Interestingly, after the Stoake divorce, Henry Stoake was not required to take up a female presentation. And although they were the target of some public hostility, they continued living in the same general region and eventually married another wife. After their death by drowning, some 21 years after the divorce case, a witness at the inquest testified that they were aware of Stoake’s original assigned gender and birth name. This suggests that this knowledge may have been available to Stoake’s second wife when she entered the marriage.

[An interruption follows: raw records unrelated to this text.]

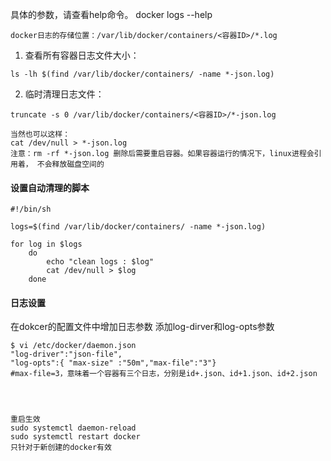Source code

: 具体的参数，请查看help命令。
docker logs --help

```
docker日志的存储位置：/var/lib/docker/containers/<容器ID>/*.log
```


1. 查看所有容器日志文件大小：
```SHELL
ls -lh $(find /var/lib/docker/containers/ -name *-json.log)
```
2.  临时清理日志文件：
```SHELL
truncate -s 0 /var/lib/docker/containers/<容器ID>/*-json.log

当然也可以这样：
cat /dev/null > *-json.log
注意：rm -rf *-json.log 删除后需要重启容器。如果容器运行的情况下，linux进程会引用着， 不会释放磁盘空间的
```



#### 设置自动清理的脚本
```SHELL
#!/bin/sh

logs=$(find /var/lib/docker/containers/ -name *-json.log)

for log in $logs
    do
        echo "clean logs : $log"
        cat /dev/null > $log
    done
```




#### 日志设置
在dokcer的配置文件中增加日志参数
添加log-dirver和log-opts参数
```
$ vi /etc/docker/daemon.json
"log-driver":"json-file",
"log-opts":{ "max-size" :"50m","max-file":"3"}
#max-file=3，意味着一个容器有三个日志，分别是id+.json、id+1.json、id+2.json




重启生效
sudo systemctl daemon-reload
sudo systemctl restart docker
只针对于新创建的docker有效
```
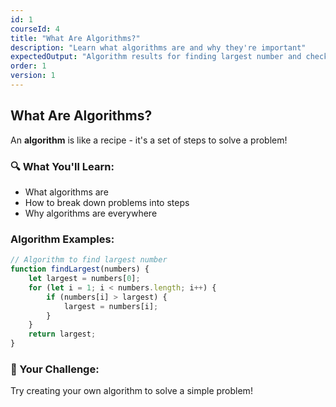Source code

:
 ```yaml
---
id: 1
courseId: 4
title: "What Are Algorithms?"
description: "Learn what algorithms are and why they're important"
expectedOutput: "Algorithm results for finding largest number and checking palindromes"
order: 1
version: 1
---
```


## What Are Algorithms?

An **algorithm** is like a recipe - it's a set of steps to solve a problem!

### 🔍 What You'll Learn:

- What algorithms are
- How to break down problems into steps
- Why algorithms are everywhere

### Algorithm Examples:

```javascript
// Algorithm to find largest number
function findLargest(numbers) {
    let largest = numbers[0];
    for (let i = 1; i < numbers.length; i++) {
        if (numbers[i] > largest) {
            largest = numbers[i];
        }
    }
    return largest;
}
```

### 🌟 Your Challenge:

Try creating your own algorithm to solve a simple problem!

The chapter concludes with a consideration of the concepts of a third gender and of intersex bodies and how those concepts might be raised in certain cases of female husbands. There was a public willingness to believe that living a male profession and life could cause a person assigned female to become more physically masculine--a belief that reflects earlier medieval attitudes to some extent. The question of homoeroticism, as such, was rarely an overt part of public concern in these cases. The public was interested in how a female-bodied person could physically and socially perform masculinity successfully, but romantic attraction to a woman was not really part of the equation that people constructed for these cases. But after the fact, people might express (or discover) suspicions about a person’s gender in terms of “possibly belonging to a third sex”, by which they generally meant some type of intersex condition. What is interesting is that—until confronted by proof of the gender-crossing—these co-workers and neighbors were evidently mostly content to keep their suspicions to themselves. Mostly.
By the 19th century, intersex anatomy (labeled “hermaphroditism” at the time) was going out of fashion as an explanation or signifier of cross-gender behavior. But intersex conditions might raise questions about a person’s alignment with their assigned gender, as in the case of Pennsylvania stagecoach driver James Carey whose gender was questioned due to observations by the woman who prepared their body for burial. In this case, the autopsy board included an artist who illustrated the board’s findings and collected additional community information about Carey’s life. Although these findings supported a conclusion that Carey’s physiology was ambiguous (in general, not only with respect to genitals), the community testimony was positive and accepting, with a distinct lack of judgment regarding contradictory features. (Carey falls outside the core category of “female husband” in not having a partner, as well as not being clearly assignable as female.)